Is there a better way to do it? Otherwise it would be great if it's customizable.

lucasmazza commented 9 years ago

Have you tried to disable it again on the success callback? Sounds reasonable enough for me to do this in such case.

baxang commented 9 years ago

Thank you for the suggestion @lucasmazza, but I think I can't rely on that because an ajax:complete is triggered after ajax:success or ajax:error events. The button still is disabled.

JangoSteve commented 9 years ago

@baxang It is customizable! The event binding is namespaced precisely so you can undelegate specific event bindings as needed, just as you've done here. So this is indeed a great way to do it. I'm not really sure what you have in mind in terms of overriding/changing behavior in a neat way.
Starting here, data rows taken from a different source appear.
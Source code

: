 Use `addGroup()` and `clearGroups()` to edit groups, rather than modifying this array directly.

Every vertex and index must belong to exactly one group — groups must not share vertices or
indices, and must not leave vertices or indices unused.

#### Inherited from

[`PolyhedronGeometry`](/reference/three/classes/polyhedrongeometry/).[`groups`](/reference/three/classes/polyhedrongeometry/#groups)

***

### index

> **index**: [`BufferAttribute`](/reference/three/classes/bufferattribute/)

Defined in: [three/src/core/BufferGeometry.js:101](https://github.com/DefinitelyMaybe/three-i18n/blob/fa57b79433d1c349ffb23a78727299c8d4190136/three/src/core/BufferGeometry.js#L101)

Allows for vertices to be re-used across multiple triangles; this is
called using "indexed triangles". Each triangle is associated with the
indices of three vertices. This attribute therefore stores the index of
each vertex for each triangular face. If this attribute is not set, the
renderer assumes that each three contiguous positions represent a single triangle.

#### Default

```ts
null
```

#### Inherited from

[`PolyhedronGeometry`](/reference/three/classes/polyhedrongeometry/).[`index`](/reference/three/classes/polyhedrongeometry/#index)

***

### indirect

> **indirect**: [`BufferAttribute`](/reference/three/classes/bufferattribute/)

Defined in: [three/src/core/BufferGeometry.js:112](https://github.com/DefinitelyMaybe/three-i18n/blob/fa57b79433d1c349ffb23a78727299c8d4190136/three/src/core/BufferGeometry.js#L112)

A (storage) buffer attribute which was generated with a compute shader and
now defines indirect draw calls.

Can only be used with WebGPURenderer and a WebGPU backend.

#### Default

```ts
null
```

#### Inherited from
As usual though there are other ways you could accomplish the same thing as well. You could do what @lucasmazza is suggesting by checking for success in the ajax:complete event:

$(document).delegate($.rails.formSubmitSelector, 'ajax:complete', function(event) {
  if (this == event.target && (status >= 200 && status < 300 || status === 304)) rails.disableFormElements($(this));
});

That takes your 5 lines down to 3 lines. Not sure if it's ideal or not, given that it would be enabled and then re-disabled quickly, or if it would even matter or be noticeable.

You could also try modifying the enableSelector or something like that, but I haven't really thought through how that could work for your situation.
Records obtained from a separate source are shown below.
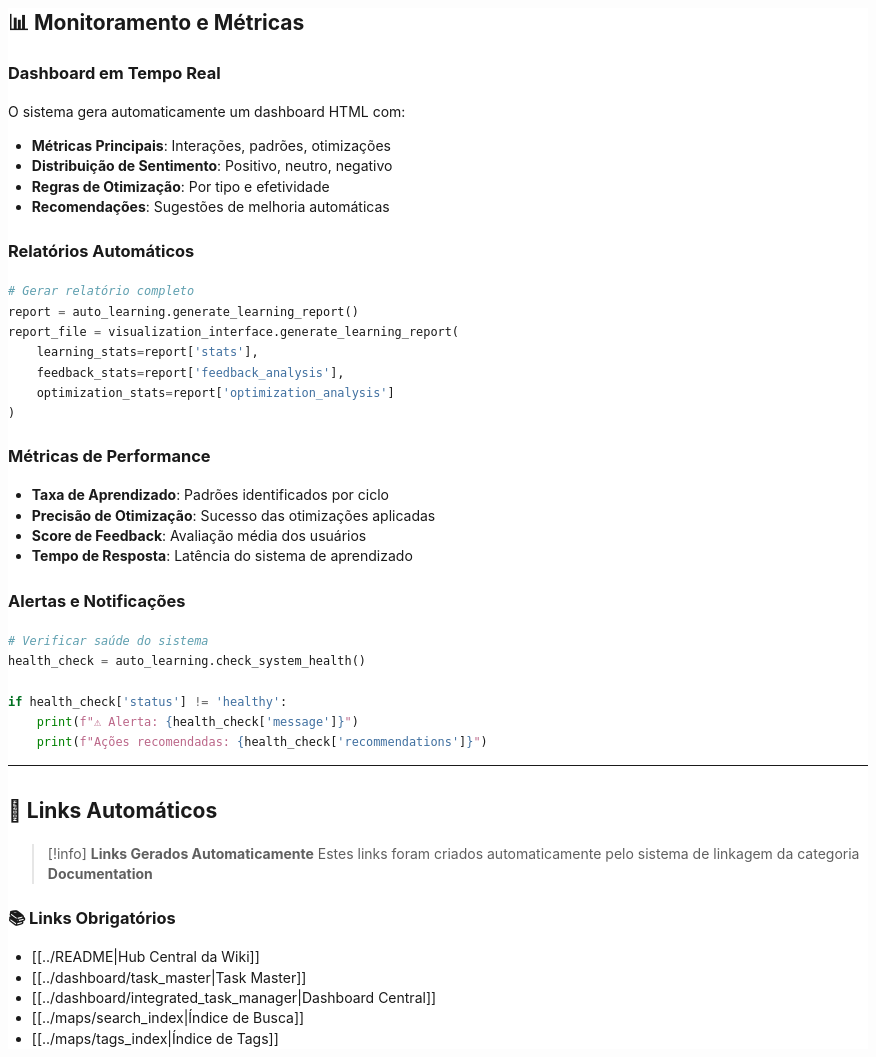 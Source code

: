 
## 📊 Monitoramento e Métricas

### **Dashboard em Tempo Real**
O sistema gera automaticamente um dashboard HTML com:

- **Métricas Principais**: Interações, padrões, otimizações
- **Distribuição de Sentimento**: Positivo, neutro, negativo
- **Regras de Otimização**: Por tipo e efetividade
- **Recomendações**: Sugestões de melhoria automáticas

### **Relatórios Automáticos**
```python
# Gerar relatório completo
report = auto_learning.generate_learning_report()
report_file = visualization_interface.generate_learning_report(
    learning_stats=report['stats'],
    feedback_stats=report['feedback_analysis'],
    optimization_stats=report['optimization_analysis']
)
```

### **Métricas de Performance**
- **Taxa de Aprendizado**: Padrões identificados por ciclo
- **Precisão de Otimização**: Sucesso das otimizações aplicadas
- **Score de Feedback**: Avaliação média dos usuários
- **Tempo de Resposta**: Latência do sistema de aprendizado

### **Alertas e Notificações**
```python
# Verificar saúde do sistema
health_check = auto_learning.check_system_health()

if health_check['status'] != 'healthy':
    print(f"⚠️ Alerta: {health_check['message']}")
    print(f"Ações recomendadas: {health_check['recommendations']}")
```

---

## 🔗 **Links Automáticos**

> [!info] **Links Gerados Automaticamente**
> Estes links foram criados automaticamente pelo sistema de linkagem da categoria **Documentation**

### **📚 Links Obrigatórios**
- [[../README|Hub Central da Wiki]]
- [[../dashboard/task_master|Task Master]]
- [[../dashboard/integrated_task_manager|Dashboard Central]]
- [[../maps/search_index|Índice de Busca]]
- [[../maps/tags_index|Índice de Tags]]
baxang commented 9 years ago

Thanks for the help. I'm glad to here my approach wasn't that bad. And I think your suggestion does the job too.

I've been thinking about what I ambiguously stated override/customize.
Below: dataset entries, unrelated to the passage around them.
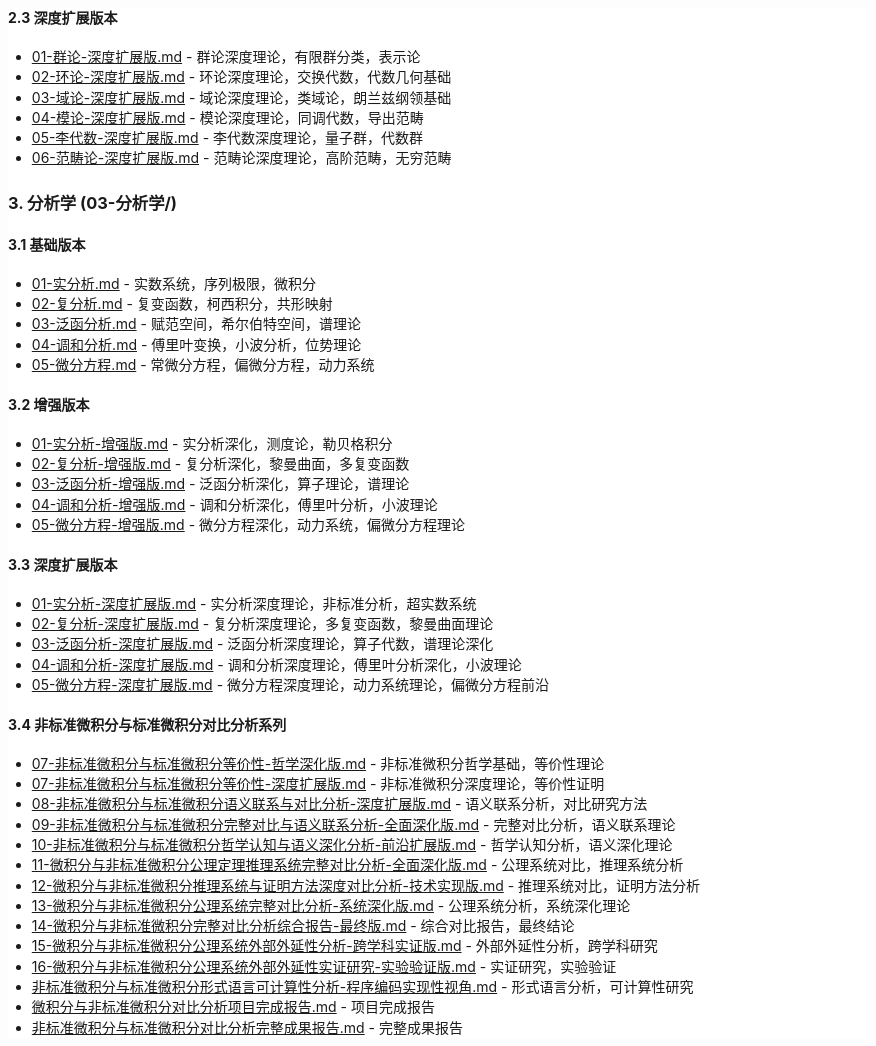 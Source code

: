 #### 2.3 深度扩展版本

- [01-群论-深度扩展版.md](02-代数结构/01-群论-深度扩展版.md) - 群论深度理论，有限群分类，表示论
- [02-环论-深度扩展版.md](02-代数结构/02-环论-深度扩展版.md) - 环论深度理论，交换代数，代数几何基础
- [03-域论-深度扩展版.md](02-代数结构/03-域论-深度扩展版.md) - 域论深度理论，类域论，朗兰兹纲领基础
- [04-模论-深度扩展版.md](02-代数结构/04-模论-深度扩展版.md) - 模论深度理论，同调代数，导出范畴
- [05-李代数-深度扩展版.md](02-代数结构/05-李代数-深度扩展版.md) - 李代数深度理论，量子群，代数群
- [06-范畴论-深度扩展版.md](02-代数结构/06-范畴论-深度扩展版.md) - 范畴论深度理论，高阶范畴，无穷范畴

### 3. 分析学 (03-分析学/)

#### 3.1 基础版本

- [01-实分析.md](03-分析学/01-实分析.md) - 实数系统，序列极限，微积分
- [02-复分析.md](03-分析学/02-复分析.md) - 复变函数，柯西积分，共形映射
- [03-泛函分析.md](03-分析学/03-泛函分析.md) - 赋范空间，希尔伯特空间，谱理论
- [04-调和分析.md](03-分析学/04-调和分析.md) - 傅里叶变换，小波分析，位势理论
- [05-微分方程.md](03-分析学/05-微分方程.md) - 常微分方程，偏微分方程，动力系统

#### 3.2 增强版本

- [01-实分析-增强版.md](03-分析学/01-实分析-增强版.md) - 实分析深化，测度论，勒贝格积分
- [02-复分析-增强版.md](03-分析学/02-复分析-增强版.md) - 复分析深化，黎曼曲面，多复变函数
- [03-泛函分析-增强版.md](03-分析学/03-泛函分析-增强版.md) - 泛函分析深化，算子理论，谱理论
- [04-调和分析-增强版.md](03-分析学/04-调和分析-增强版.md) - 调和分析深化，傅里叶分析，小波理论
- [05-微分方程-增强版.md](03-分析学/05-微分方程-增强版.md) - 微分方程深化，动力系统，偏微分方程理论

#### 3.3 深度扩展版本

- [01-实分析-深度扩展版.md](03-分析学/01-实分析-深度扩展版.md) - 实分析深度理论，非标准分析，超实数系统
- [02-复分析-深度扩展版.md](03-分析学/02-复分析-深度扩展版.md) - 复分析深度理论，多复变函数，黎曼曲面理论
- [03-泛函分析-深度扩展版.md](03-分析学/03-泛函分析-深度扩展版.md) - 泛函分析深度理论，算子代数，谱理论深化
- [04-调和分析-深度扩展版.md](03-分析学/04-调和分析-深度扩展版.md) - 调和分析深度理论，傅里叶分析深化，小波理论
- [05-微分方程-深度扩展版.md](03-分析学/05-微分方程-深度扩展版.md) - 微分方程深度理论，动力系统理论，偏微分方程前沿

#### 3.4 非标准微积分与标准微积分对比分析系列

- [07-非标准微积分与标准微积分等价性-哲学深化版.md](03-分析学/07-非标准微积分与标准微积分等价性-哲学深化版.md) - 非标准微积分哲学基础，等价性理论
- [07-非标准微积分与标准微积分等价性-深度扩展版.md](03-分析学/07-非标准微积分与标准微积分等价性-深度扩展版.md) - 非标准微积分深度理论，等价性证明
- [08-非标准微积分与标准微积分语义联系与对比分析-深度扩展版.md](03-分析学/08-非标准微积分与标准微积分语义联系与对比分析-深度扩展版.md) - 语义联系分析，对比研究方法
- [09-非标准微积分与标准微积分完整对比与语义联系分析-全面深化版.md](03-分析学/09-非标准微积分与标准微积分完整对比与语义联系分析-全面深化版.md) - 完整对比分析，语义联系理论
- [10-非标准微积分与标准微积分哲学认知与语义深化分析-前沿扩展版.md](03-分析学/10-非标准微积分与标准微积分哲学认知与语义深化分析-前沿扩展版.md) - 哲学认知分析，语义深化理论
- [11-微积分与非标准微积分公理定理推理系统完整对比分析-全面深化版.md](03-分析学/11-微积分与非标准微积分公理定理推理系统完整对比分析-全面深化版.md) - 公理系统对比，推理系统分析
- [12-微积分与非标准微积分推理系统与证明方法深度对比分析-技术实现版.md](03-分析学/12-微积分与非标准微积分推理系统与证明方法深度对比分析-技术实现版.md) - 推理系统对比，证明方法分析
- [13-微积分与非标准微积分公理系统完整对比分析-系统深化版.md](03-分析学/13-微积分与非标准微积分公理系统完整对比分析-系统深化版.md) - 公理系统分析，系统深化理论
- [14-微积分与非标准微积分完整对比分析综合报告-最终版.md](03-分析学/14-微积分与非标准微积分完整对比分析综合报告-最终版.md) - 综合对比报告，最终结论
- [15-微积分与非标准微积分公理系统外部外延性分析-跨学科实证版.md](03-分析学/15-微积分与非标准微积分公理系统外部外延性分析-跨学科实证版.md) - 外部外延性分析，跨学科研究
- [16-微积分与非标准微积分公理系统外部外延性实证研究-实验验证版.md](03-分析学/16-微积分与非标准微积分公理系统外部外延性实证研究-实验验证版.md) - 实证研究，实验验证
- [非标准微积分与标准微积分形式语言可计算性分析-程序编码实现性视角.md](03-分析学/非标准微积分与标准微积分形式语言可计算性分析-程序编码实现性视角.md) - 形式语言分析，可计算性研究
- [微积分与非标准微积分对比分析项目完成报告.md](03-分析学/微积分与非标准微积分对比分析项目完成报告.md) - 项目完成报告
- [非标准微积分与标准微积分对比分析完整成果报告.md](03-分析学/非标准微积分与标准微积分对比分析完整成果报告.md) - 完整成果报告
Just wrapping up my situation: I have a remote form that our website visitors can leave their contact information so we can call them later. The form uses ajax calls because I want to validate user input both the client and server-side without a page move. Once form submission has succeeded, the form's ajax:success callback executes location.href = data.path which has been returned from the server.

In this case re-enabling form elements after a successful request can confuse site visitors if the page move is not done as fast as the user cannot notice the delay and the user might try to submit the form again resulting duplications.

I was thinking if we can add a data-something option on form tag to control whether the form elements will be re-enabled or not per returned status(es). For instance <form data-enable-on="complete|error" ..>.

What do you think?

arg commented 9 years ago

:+1: for the approach from the comment above. We ran into the same problem. First we used a workaround:

$(this).find('button[type="submit"]').removeAttr('data-disable-with')

This code, added to the ajax:success callback, removes the data-disable-with attribute from the "Submit" button. As a result the button will remain disabled since $.rails.enableSelector query won't match it.

Later we decided to add a custom data-attribute that contains statuses (success, error) in which the submit button will be enabled on ajax:complete. It's similar to the mentioned above and I can open a pull request if you approve this solution.